My advice is to change the Windows Update (WU) setting to never.
It really depends on where you want to be with your Windows 7 system.
Woody Leonhard has described the situation something like this. Note, I am using my own words here and describing it from my own perspective:
Group A: Roll over and just let MS install what ever they wish on your computer and just don't worry about privacy and the spyware they will install. With this option you leave WU as Delayed start, and set the WU setting at Recommended. This is the easy way and requires no effort or concentration. You just let happen what will. This is essentially what you have with a Windows 10 system.
Group B: Refuse to accept any updates except Security ones. In that case you follow my initial recommendation and leave WU set at Never. You get the Security only updates from the "catalog". There is risk here in B. You are trusting that MS will not put anything in that group that does things you do not want done. A sort of level of trust in MS that I am not sure they deserve. Keep in mind that they have done the same thing with this set of updates they did in the main one. It is all one agglomeration of whatever number of security updates they decide to put in it.
Group C (AKA W): Shut down WU permanently and never again accept a Windows Update. This group feels that the risk of MS changing their machine in unacceptable ways or even bricking it is greater than the risk of a hacker breaking in because some security patch was not installed. I suspect that most people who even think about this topic will opt for this. However since most people think of their computer like a potato peeler, they will not even think about this and things will just happen without them even knowing. They will be Group A and won't even know it.
I am in Group W and would like to be in Group B. It depends on whether I can find a satisfactory way for my 150 or so client machines to be updated. They are average Joes and Janes.
Note that this may not apply to NON-Windows updates such as Office. I am not sure how you can be in group B or W and do this, but I am working on it.
UPDATE November 19, 2016:
It now appears that B is an impractical strategy for 99% of users. And, here is the reason why: When an error is made in a security-only update, if the error turns out not to have a security affect, it may be corrected in a non-security update. In that case if you were following B strategy, you would be left with an un-corrected defective update installed on your computer.
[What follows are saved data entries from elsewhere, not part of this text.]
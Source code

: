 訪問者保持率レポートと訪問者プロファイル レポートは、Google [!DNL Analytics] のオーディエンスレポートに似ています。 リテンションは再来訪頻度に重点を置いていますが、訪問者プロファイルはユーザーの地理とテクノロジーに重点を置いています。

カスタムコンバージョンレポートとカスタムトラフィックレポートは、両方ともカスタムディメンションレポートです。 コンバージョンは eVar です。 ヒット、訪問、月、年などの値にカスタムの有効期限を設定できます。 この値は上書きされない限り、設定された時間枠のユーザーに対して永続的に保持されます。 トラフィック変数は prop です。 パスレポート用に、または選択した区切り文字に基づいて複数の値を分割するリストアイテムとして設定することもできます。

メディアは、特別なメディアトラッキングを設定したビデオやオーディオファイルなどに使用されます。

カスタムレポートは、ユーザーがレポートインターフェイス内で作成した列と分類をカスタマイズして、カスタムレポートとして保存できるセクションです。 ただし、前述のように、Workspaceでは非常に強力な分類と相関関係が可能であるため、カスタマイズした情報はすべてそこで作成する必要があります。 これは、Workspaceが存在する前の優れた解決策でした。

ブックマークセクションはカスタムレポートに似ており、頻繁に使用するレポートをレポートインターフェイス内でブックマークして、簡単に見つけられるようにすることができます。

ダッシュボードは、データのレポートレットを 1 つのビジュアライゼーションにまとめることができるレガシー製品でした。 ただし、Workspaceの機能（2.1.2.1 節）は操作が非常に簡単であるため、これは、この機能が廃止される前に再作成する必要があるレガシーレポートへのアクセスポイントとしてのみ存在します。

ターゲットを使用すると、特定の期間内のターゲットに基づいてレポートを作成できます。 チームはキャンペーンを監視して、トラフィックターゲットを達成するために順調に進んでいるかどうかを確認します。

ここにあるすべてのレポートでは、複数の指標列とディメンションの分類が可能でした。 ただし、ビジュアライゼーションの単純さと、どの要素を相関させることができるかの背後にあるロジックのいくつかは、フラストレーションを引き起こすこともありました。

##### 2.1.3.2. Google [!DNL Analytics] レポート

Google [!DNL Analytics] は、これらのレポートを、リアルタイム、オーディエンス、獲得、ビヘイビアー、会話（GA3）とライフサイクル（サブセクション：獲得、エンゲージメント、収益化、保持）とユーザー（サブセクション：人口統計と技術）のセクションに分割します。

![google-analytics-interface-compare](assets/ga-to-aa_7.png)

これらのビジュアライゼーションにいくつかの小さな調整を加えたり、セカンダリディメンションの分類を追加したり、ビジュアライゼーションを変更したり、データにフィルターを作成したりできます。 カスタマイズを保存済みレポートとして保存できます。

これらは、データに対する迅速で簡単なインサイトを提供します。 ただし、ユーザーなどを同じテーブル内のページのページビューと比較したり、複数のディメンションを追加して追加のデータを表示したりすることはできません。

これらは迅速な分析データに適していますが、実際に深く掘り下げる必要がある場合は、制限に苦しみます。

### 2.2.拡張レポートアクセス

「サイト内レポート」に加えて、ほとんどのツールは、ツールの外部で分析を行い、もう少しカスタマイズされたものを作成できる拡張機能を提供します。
If you were extremely diligent and knew about it, you may be able to get the correction in specific cases. This would entail an extreme amount of diligence that few would be willing or able to provide.
The new rollup style of updates that Microsoft is now providing to what we would call Group A, which include all kinds of updates (security and non-security), are cumulative. That means if you miss a month or even more, it will not matter because by installing the latest month's rollup, you would be up to date.
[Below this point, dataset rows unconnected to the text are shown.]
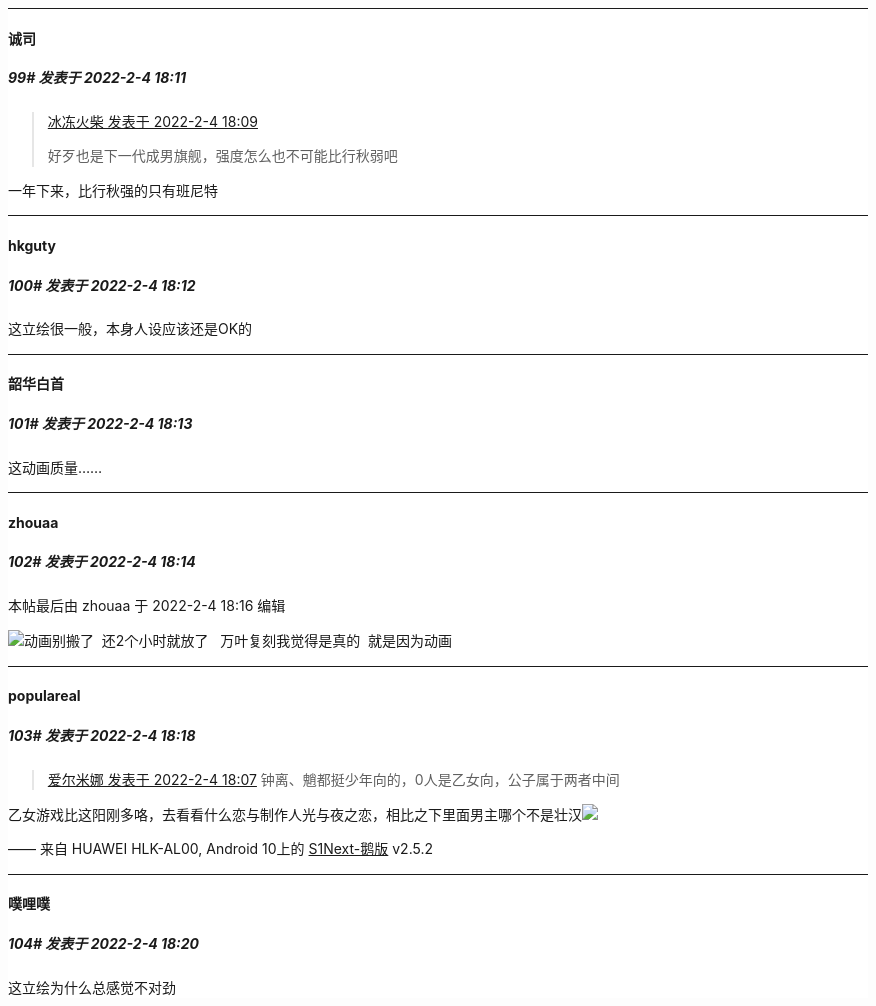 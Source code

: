 *****

####  诚司  
##### 99#       发表于 2022-2-4 18:11

<blockquote><a href="httphttps://bbs.saraba1st.com/2b/forum.php?mod=redirect&amp;goto=findpost&amp;pid=54545536&amp;ptid=2050817" target="_blank">冰冻火柴 发表于 2022-2-4 18:09</a>

好歹也是下一代成男旗舰，强度怎么也不可能比行秋弱吧</blockquote>
一年下来，比行秋强的只有班尼特

*****

####  hkguty  
##### 100#       发表于 2022-2-4 18:12

这立绘很一般，本身人设应该还是OK的



*****

####  韶华白首  
##### 101#       发表于 2022-2-4 18:13

这动画质量……

*****

####  zhouaa  
##### 102#       发表于 2022-2-4 18:14

 本帖最后由 zhouaa 于 2022-2-4 18:16 编辑 

<img src="https://static.saraba1st.com/image/smiley/face2017/067.png" referrerpolicy="no-referrer">动画别搬了  还2个小时就放了   万叶复刻我觉得是真的  就是因为动画

*****

####  populareal  
##### 103#       发表于 2022-2-4 18:18

<blockquote><a href="httphttps://bbs.saraba1st.com/2b/forum.php?mod=redirect&amp;goto=findpost&amp;pid=54545527&amp;ptid=2050817" target="_blank">爱尔米娜 发表于 2022-2-4 18:07</a>
钟离、魈都挺少年向的，0人是乙女向，公子属于两者中间</blockquote>
乙女游戏比这阳刚多咯，去看看什么恋与制作人光与夜之恋，相比之下里面男主哪个不是壮汉<img src="https://static.saraba1st.com/image/smiley/face2017/018.png" referrerpolicy="no-referrer">

—— 来自 HUAWEI HLK-AL00, Android 10上的 [S1Next-鹅版](https://github.com/ykrank/S1-Next/releases) v2.5.2

*****

####  噗哩噗  
##### 104#       发表于 2022-2-4 18:20

这立绘为什么总感觉不对劲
NOTE well, that Security-only updates are NOT cumulative. Which means if you miss a month, you may never get the missed updates.
So one strategy that you may wish to consider is following Group C, but still updating .net and Microsoft Office through Windows Update, but installing no Windows updates at all. It would be advisable in this case that you stop using Internet Explorer because you would not be getting those updates, but instead use an alternative browser.
Then, after following this strategy for some time, if things take a turn for the worse, and you decide you made the wrong choice (Group C with .net an Office updates), you can easily shift to A by simply using the latest offered Rollup offered in Windows Update.
So, as things have evolved, it looks like the vast majority have really only two choices: A as described above or C (modified as described above). The good news is that if you follow the modified C strategy, you have a way back to the Microsoft way, that is easy to implement.